• Un marin réparait les bateaux…

    David Dumortier

    Un marin réparait les bateaux. Je me suis sans innocence approché de ses mâts et il m'a craché dessus plusieurs fois. J'avais un regard de malade jeté sur son repas. Nappé et tâché, je me suis plié à ses restes, et il m'a secoué contre lui ; comme du gros pain j'étais tendre, comme un dimanche, j'améliorais mes plats et mes dessous sous le plat de sa main.
    Le plaisir n'est pas dans le liquide, en un coup de mouchoir on se débarbouille et la trame peut garder le souvenir, non, il se charge des projections, cinglantes avec autant de douleurs que les gifles d'une mère de famille nombreuse. Peu souvent un jet frappe l'œil. C'est à ce sursaut qu'il faut non seulement devenir une crachure mais en plus en réclamer d'autres, au point que le marin vous en prive et qu'il se retire au loin, parce qu'il est lui-même devenu une mer qui vous abandonne aux déchets du rebord des plages.
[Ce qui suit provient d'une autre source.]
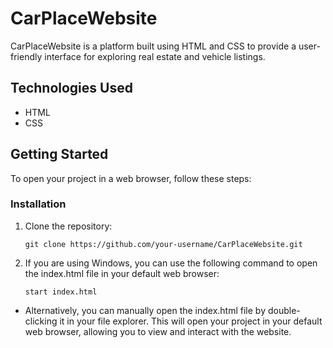 # CarPlaceWebsite

CarPlaceWebsite is a platform built using HTML and CSS to provide a user-friendly interface for exploring real estate and vehicle listings.

## Technologies Used

- HTML
- CSS

## Getting Started

To open your project in a web browser, follow these steps:


### Installation

1. Clone the repository:
   ```
   git clone https://github.com/your-username/CarPlaceWebsite.git
   ```

2. If you are using Windows, you can use the following command to open the index.html file in your default web browser:
   ```
   start index.html
   ```
- Alternatively, you can manually open the index.html file by double-clicking it in your file explorer. This will open your project in your default web browser, allowing you to view and interact with the website.

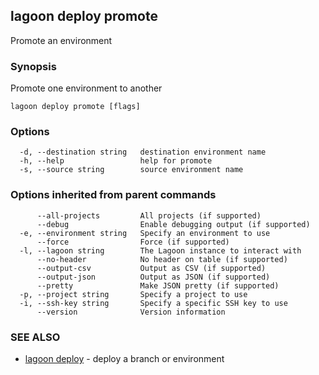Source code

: ## lagoon deploy promote

Promote an environment

### Synopsis

Promote one environment to another

```
lagoon deploy promote [flags]
```

### Options

```
  -d, --destination string   destination environment name
  -h, --help                 help for promote
  -s, --source string        source environment name
```

### Options inherited from parent commands

```
      --all-projects         All projects (if supported)
      --debug                Enable debugging output (if supported)
  -e, --environment string   Specify an environment to use
      --force                Force (if supported)
  -l, --lagoon string        The Lagoon instance to interact with
      --no-header            No header on table (if supported)
      --output-csv           Output as CSV (if supported)
      --output-json          Output as JSON (if supported)
      --pretty               Make JSON pretty (if supported)
  -p, --project string       Specify a project to use
  -i, --ssh-key string       Specify a specific SSH key to use
      --version              Version information
```

### SEE ALSO

* [lagoon deploy](lagoon_deploy.md)	 - deploy a branch or environment

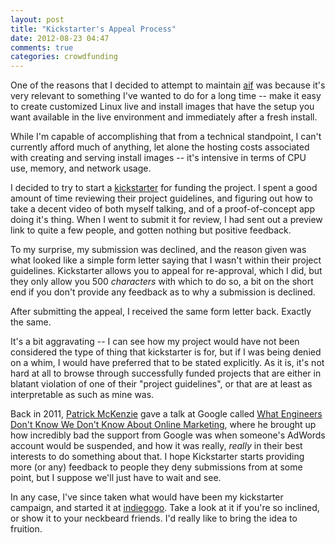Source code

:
 ```yaml
---
layout: post
title: "Kickstarter's Appeal Process"
date: 2012-08-23 04:47
comments: true
categories: crowdfunding
---
```


One of the reasons that I decided to attempt to maintain
[aif](https://github.com/jdodds/aif) was because it's very relevant to something
I've wanted to do for a long time -- make it easy to create customized Linux
live and install images that have the setup you want available in the live
environment and immediately after a fresh install.

While I'm capable of accomplishing that from a technical standpoint, I can't
currently afford much of anything, let alone the hosting costs associated with
creating and serving install images -- it's intensive in terms of CPU use,
memory, and network usage.

I decided to try to start a [kickstarter](http://www.kickstarter.com/) for
funding the project. I spent a good amount of time reviewing their project
guidelines, and figuring out how to take a decent video of both myself talking,
and of a proof-of-concept app doing it's thing. When I went to submit it for
review, I had sent out a preview link to quite a few people, and gotten nothing
but positive feedback.

To my surprise, my submission was declined, and the reason given was what looked
like a simple form letter saying that I wasn't within their project
guidelines. Kickstarter allows you to appeal for re-approval, which I did, but
they only allow you 500 *characters* with which to do so, a bit on the short end
if you don't provide any feedback as to why a submission is declined.

After submitting the appeal, I received the same form letter back. Exactly the
same.

It's a bit aggravating -- I can see how my project would have not been
considered the type of thing that kickstarter is for, but if I was being denied
on a whim, I would have preferred that to be stated explicitly. As it is, it's
not hard at all to browse through successfully funded projects that are either
in blatant violation of one of their "project guidelines", or that are at least
as interpretable as such as mine was.

Back in 2011, [Patrick McKenzie](http://www.kalzumeus.com/) gave a talk at
Google called
[What Engineers Don't Know We Don't Know About Online Marketing](http://www.youtube.com/watch?v=sFWlmEO6eg0&list=UUtXKDgv1AVoG88PLl8nGXmw),
where he brought up how incredibly bad the support from Google was when
someone's AdWords account would be suspended, and how it was really, *really* in
their best interests to do something about that. I hope Kickstarter starts
providing more (or any) feedback to people they deny submissions from at some
point, but I suppose we'll just have to wait and see.

In any case, I've since taken what would have been my kickstarter campaign, and
started it at [indiegogo](http://www.indiegogo.com/customized-linux). Take a
look at it if you're so inclined, or show it to your neckbeard friends. I'd
really like to bring the idea to fruition.
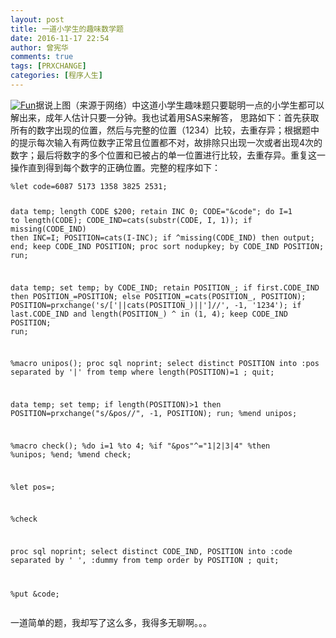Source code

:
 ```yaml
---
layout: post
title: 一道小学生的趣味数学题
date: 2016-11-17 22:54
author: 曾宪华
comments: true
tags: [PRXCHANGE]
categories: [程序人生]
---
```

<p><a href="http://www.xianhuazeng.com/cn/wp-content/uploads/2016/11/Fun.jpg"><img class="aligncenter size-full" src="http://www.xianhuazeng.com/cn/wp-content/uploads/2016/11/Fun.jpg" alt="Fun" /></a>据说上图（来源于网络）中这道小学生趣味题只要聪明一点的小学生都可以解出来，成年人估计只要一分钟。我也试着用SAS来解答， 思路如下：首先获取所有的数字出现的位置，然后与完整的位置（1234）比较，去重存异；根据题中的提示每次输入有两位数字正常且位置都不对，故排除只出现一次或者出现4次的数字；最后将数字的多个位置和已被占的单一位置进行比较，去重存异。重复这一操作直到得到每个数字的正确位置。完整的程序如下：
<pre><code>%let code=6087 5173 1358 3825 2531;

data temp;
    length CODE $200;
    retain INC 0;
    CODE="&code";
    do I=1 to length(CODE);
        CODE_IND=cats(substr(CODE, I, 1));
        if missing(CODE_IND) then INC=I;
        POSITION=cats(I-INC);
        if ^missing(CODE_IND) then output;
    end;
    keep CODE_IND POSITION;
    proc sort nodupkey;
    by CODE_IND POSITION;
run;

data temp;
    set temp;
    by CODE_IND;
    retain POSITION_;
    if first.CODE_IND then POSITION_=POSITION;
    else POSITION_=cats(POSITION_, POSITION);
    POSITION=prxchange('s/['||cats(POSITION_)||']//', -1, '1234');
    if last.CODE_IND and length(POSITION_) ^ in (1, 4);
    keep CODE_IND POSITION;
run;

%macro unipos();
proc sql noprint;
    select distinct POSITION into :pos separated by '|'
        from temp
        where length(POSITION)=1
        ;
quit;

data temp;
    set temp;
    if length(POSITION)>1 then POSITION=prxchange("s/&pos//", -1, POSITION);
run;
%mend unipos;

%macro check();
%do i=1 %to 4;
    %if "&pos"^="1|2|3|4" %then %unipos;
%end;
%mend check;

%let pos=;

%check

proc sql noprint;
    select distinct CODE_IND, POSITION into :code separated by ' ', :dummy
        from temp
        order by POSITION
        ;
quit;

%put &code;
</code></pre>
一道简单的题，我却写了这么多，我得多无聊啊。。。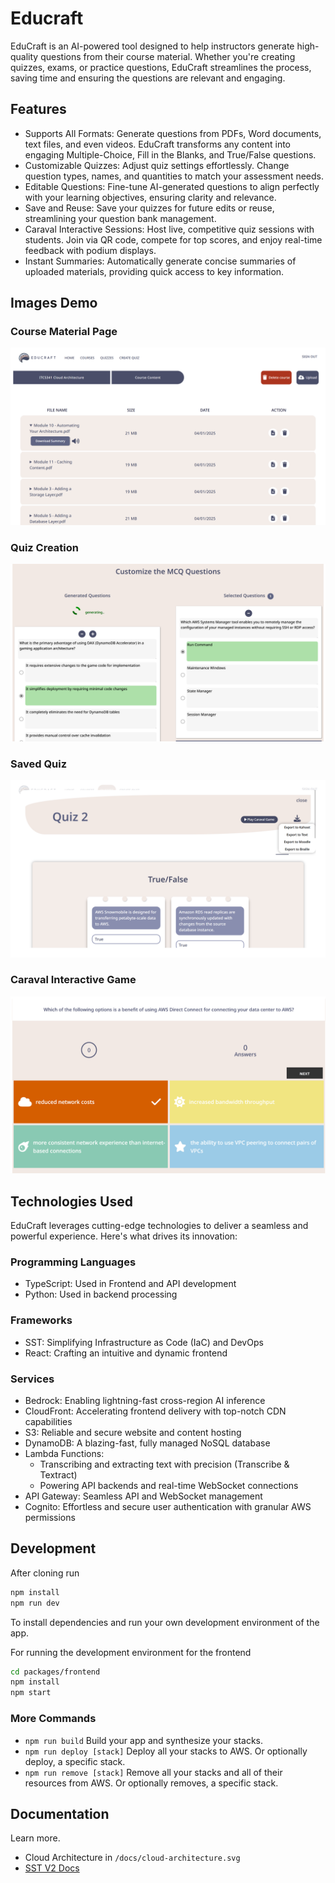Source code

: # Educraft

EduCraft is an AI-powered tool designed to help instructors generate high-quality questions from their course material.
Whether you're creating quizzes, exams, or practice questions,
EduCraft streamlines the process, saving time and ensuring the questions are relevant and engaging.

## Features

- Supports All Formats: Generate questions from PDFs, Word documents, text files, and even videos. EduCraft transforms any content into engaging Multiple-Choice, Fill in the Blanks, and True/False questions.
- Customizable Quizzes: Adjust quiz settings effortlessly. Change question types, names, and quantities to match your assessment needs.
- Editable Questions: Fine-tune AI-generated questions to align perfectly with your learning objectives, ensuring clarity and relevance.
- Save and Reuse: Save your quizzes for future edits or reuse, streamlining your question bank management.
- Caraval Interactive Sessions: Host live, competitive quiz sessions with students. Join via QR code, compete for top scores, and enjoy real-time feedback with podium displays.
- Instant Summaries: Automatically generate concise summaries of uploaded materials, providing quick access to key information.

## Images Demo

### Course Material Page

![Image of course material page](/docs/images/material.png)

### Quiz Creation

![Image of quiz creation](/docs/images/generate_quiz.png)

### Saved Quiz

![Image of saved quiz](/docs/images/quiz.png)

### Caraval Interactive Game

![Image of caraval interactive game](/docs/images/caraval.png)

## Technologies Used

EduCraft leverages cutting-edge technologies to deliver a seamless and powerful experience. Here's what drives its innovation:

### Programming Languages

- TypeScript: Used in Frontend and API development
- Python: Used in backend processing

### Frameworks

- SST: Simplifying Infrastructure as Code (IaC) and DevOps
- React: Crafting an intuitive and dynamic frontend

### Services

- Bedrock: Enabling lightning-fast cross-region AI inference
- CloudFront: Accelerating frontend delivery with top-notch CDN capabilities
- S3: Reliable and secure website and content hosting
- DynamoDB: A blazing-fast, fully managed NoSQL database
- Lambda Functions:
  - Transcribing and extracting text with precision (Transcribe & Textract)
  - Powering API backends and real-time WebSocket connections
- API Gateway: Seamless API and WebSocket management
- Cognito: Effortless and secure user authentication with granular AWS permissions

## Development

After cloning run

```sh
npm install
npm run dev
```

To install dependencies and run your own development environment of the app.

For running the development environment for the frontend

```sh
cd packages/frontend
npm install
npm start
```

### More Commands

- `npm run build` Build your app and synthesize your stacks.
- `npm run deploy [stack]` Deploy all your stacks to AWS. Or optionally deploy, a specific stack.
- `npm run remove [stack]` Remove all your stacks and all of their resources from AWS. Or optionally removes, a specific stack.

## Documentation

Learn more.

- Cloud Architecture in `/docs/cloud-architecture.svg`
- [SST V2 Docs](https://v2.sst.dev/)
Coquillages vides, couteaux et étoiles de mer, la marqueterie des grèves ne tient pas plus que la nacre collée par de la salive sur du bois de mer.
    Je l'ai donc perdu ce radoubeur des ports, le temps s'est écoulé depuis sur mon visage et quand il a touché mes lèvres, je l'ai bu même si ce n'est qu'une goutte d'eau dans l'océan inépuisable.


    *


    Je n'ai plus de salive pour mouiller vos terres, et votre jus comment viendra-t-il si je n'ai plus d'eau pour amorcer la pompe : Votre crépine plongée dans un puits asséché.


    *


    La terre vous invite à sentir ses fleurs et vous respirez le début de la pourriture,
    Ô Seigneur enlevez-moi cette errance et envoyez-la moisir aux quatre coins du monde !



    David Dumortier
    in Tiens n°3 (juin 1997)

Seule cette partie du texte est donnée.